La vieja lo miró insegura. De pronto recordó dónde estaba y se preguntó si no haría mejor en irse, cuando oyó que, a sus espaldas, el prisionero decía en voz baja:

—En mi opinión tiene derecho a protestar.

Y cuando la vieja se volvió hacia él, añadió.

—Le ruego que disculpe todo esto. No vaya a pensar que su pérdida me resulta indiferente. Elevaré una instancia al respecto.

El funcionario alto y grueso había abandonado el cuarto a una señal del anciano. En aquel momento regresó y, abriendo los brazos, dijo:

—El manto no nos ha sido entregado. Mocenigo se habrá quedado con él.

El nolano se asustó visiblemente. Luego dijo con firmeza:

—No es justo. Me querellaré contra él.

El anciano movió la cabeza.

—Mejor preocúpese de la conversación que habrá de mantener dentro de unos minutos. No puedo permitir que aquí se siga discutiendo por unos cuantos escudos.

A la vieja se le subió la sangre a la cabeza. Había guardado silencio mientras hablaba el nolano, mirando, enfurruñada, uno de los rincones de la habitación. Pero en ese momento se le agotó la paciencia:

—¡Unos cuantos escudos! —exclamó—. ¡Es la ganancia de todo un mes! Para usted es muy fácil practicar la caridad. ¡No pierde nada!

En aquel instante se acercó a la puerta un monje muy alto.

—Ha llegado el procurador —dijo a media voz, mirando con sorpresa a la vieja chillona.

El funcionario alto y grueso cogió al nolano por la manga y lo condujo fuera. El prisionero se volvió a mirar a la mujer hasta que cruzó el umbral. Su enjuto rostro estaba muy pálido.

La vieja bajó las escaleras de piedra del edificio un tanto conturbada. No sabía qué pensar. Después de todo, el hombre había hecho cuanto estaba a su alcance.

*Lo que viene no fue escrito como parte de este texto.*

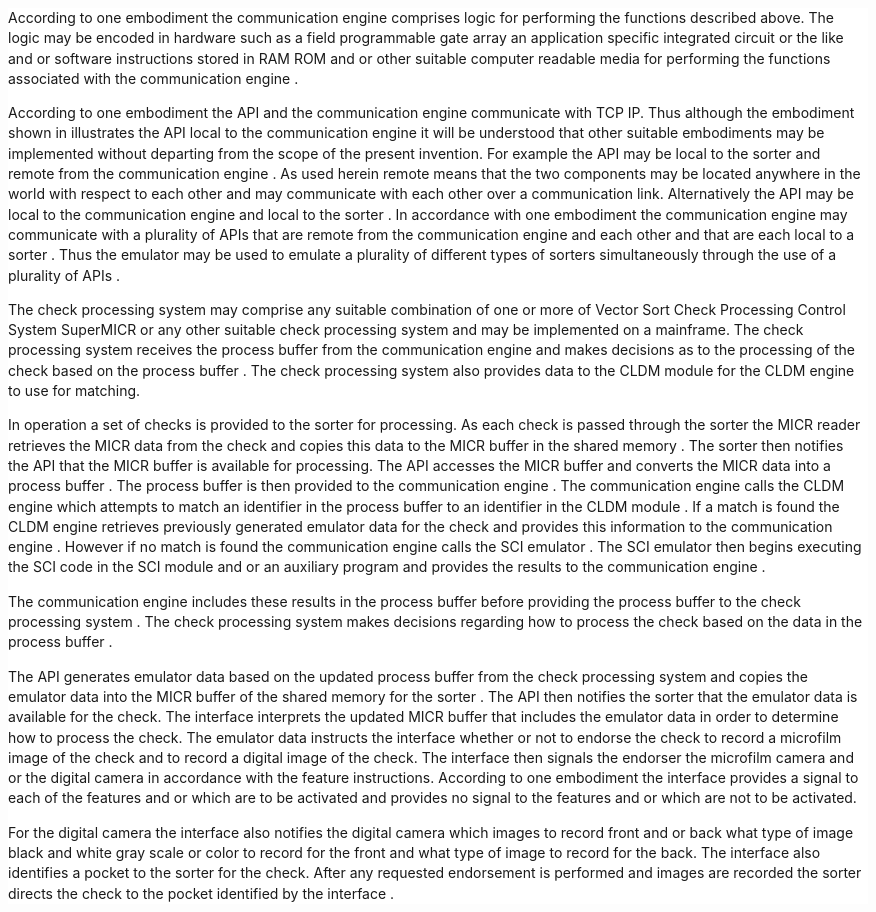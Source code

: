 According to one embodiment the communication engine comprises logic for performing the functions described above. The logic may be encoded in hardware such as a field programmable gate array an application specific integrated circuit or the like and or software instructions stored in RAM ROM and or other suitable computer readable media for performing the functions associated with the communication engine .

According to one embodiment the API and the communication engine communicate with TCP IP. Thus although the embodiment shown in illustrates the API local to the communication engine it will be understood that other suitable embodiments may be implemented without departing from the scope of the present invention. For example the API may be local to the sorter and remote from the communication engine . As used herein remote means that the two components may be located anywhere in the world with respect to each other and may communicate with each other over a communication link. Alternatively the API may be local to the communication engine and local to the sorter . In accordance with one embodiment the communication engine may communicate with a plurality of APIs that are remote from the communication engine and each other and that are each local to a sorter . Thus the emulator may be used to emulate a plurality of different types of sorters simultaneously through the use of a plurality of APIs .

The check processing system may comprise any suitable combination of one or more of Vector Sort Check Processing Control System SuperMICR or any other suitable check processing system and may be implemented on a mainframe. The check processing system receives the process buffer from the communication engine and makes decisions as to the processing of the check based on the process buffer . The check processing system also provides data to the CLDM module for the CLDM engine to use for matching.

In operation a set of checks is provided to the sorter for processing. As each check is passed through the sorter the MICR reader retrieves the MICR data from the check and copies this data to the MICR buffer in the shared memory . The sorter then notifies the API that the MICR buffer is available for processing. The API accesses the MICR buffer and converts the MICR data into a process buffer . The process buffer is then provided to the communication engine . The communication engine calls the CLDM engine which attempts to match an identifier in the process buffer to an identifier in the CLDM module . If a match is found the CLDM engine retrieves previously generated emulator data for the check and provides this information to the communication engine . However if no match is found the communication engine calls the SCI emulator . The SCI emulator then begins executing the SCI code in the SCI module and or an auxiliary program and provides the results to the communication engine .

The communication engine includes these results in the process buffer before providing the process buffer to the check processing system . The check processing system makes decisions regarding how to process the check based on the data in the process buffer .

The API generates emulator data based on the updated process buffer from the check processing system and copies the emulator data into the MICR buffer of the shared memory for the sorter . The API then notifies the sorter that the emulator data is available for the check. The interface interprets the updated MICR buffer that includes the emulator data in order to determine how to process the check. The emulator data instructs the interface whether or not to endorse the check to record a microfilm image of the check and to record a digital image of the check. The interface then signals the endorser the microfilm camera and or the digital camera in accordance with the feature instructions. According to one embodiment the interface provides a signal to each of the features and or which are to be activated and provides no signal to the features and or which are not to be activated.

For the digital camera the interface also notifies the digital camera which images to record front and or back what type of image black and white gray scale or color to record for the front and what type of image to record for the back. The interface also identifies a pocket to the sorter for the check. After any requested endorsement is performed and images are recorded the sorter directs the check to the pocket identified by the interface .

No quiso entrar en el taller cuando, una semana más tarde, el funcionario alto y grueso les trajo el manto. Pero pegó la oreja a la puerta y le oyó decir:

—Lo cierto es que pasó estos últimos días muy preocupado por el manto. Presentó una instancia dos veces, entre interrogatorios y entrevistas con las autoridades de la ciudad, y varias veces solicitó audiencia con el nuncio para tratar del asunto. Al final logró imponerse. Mocenigo tuvo que devolver el manto que, dicho sea de paso, ahora le hubiera venido de maravilla, pues ha sido entregado y esta misma semana lo trasladarán a Roma. Era cierto. Estaban a finales de enero.

La herida de Sócrates

Sócrates, el hijo de la comadrona, que en sus diálogos supo ayudar a sus amigos con tanta facilidad y entre jugosas bromas a dar a luz ideas bien proporcionadas, proveyéndolos así de hijos propios, en vez de endilgarles bastardos como hacían otros maestros, pasaba por ser no sólo el más inteligente de todos los griegos, sino también uno de los más valientes. Su fama de hombre valeroso nos parece totalmente justificada cuando leemos en Platón con qué tranquilidad e impavidez apuró la copa de cicuta que las autoridades acabaron ofreciéndole como reconocimiento por los servicios prestados a sus conciudadanos. No obstante, algunos de sus admiradores han creído necesario hablar también de su valor en el campo de batalla. Es un hecho que combatió en la batalla de Delium entre las tropas de infantería ligera, ya que ni por su condición —era zapatero—, ni por sus ingresos —era filósofo— fue admitido a servir en las armas de mayor prestigio y relevancia. Sin embargo, su valentía era de índole muy peculiar, como podrá suponerse.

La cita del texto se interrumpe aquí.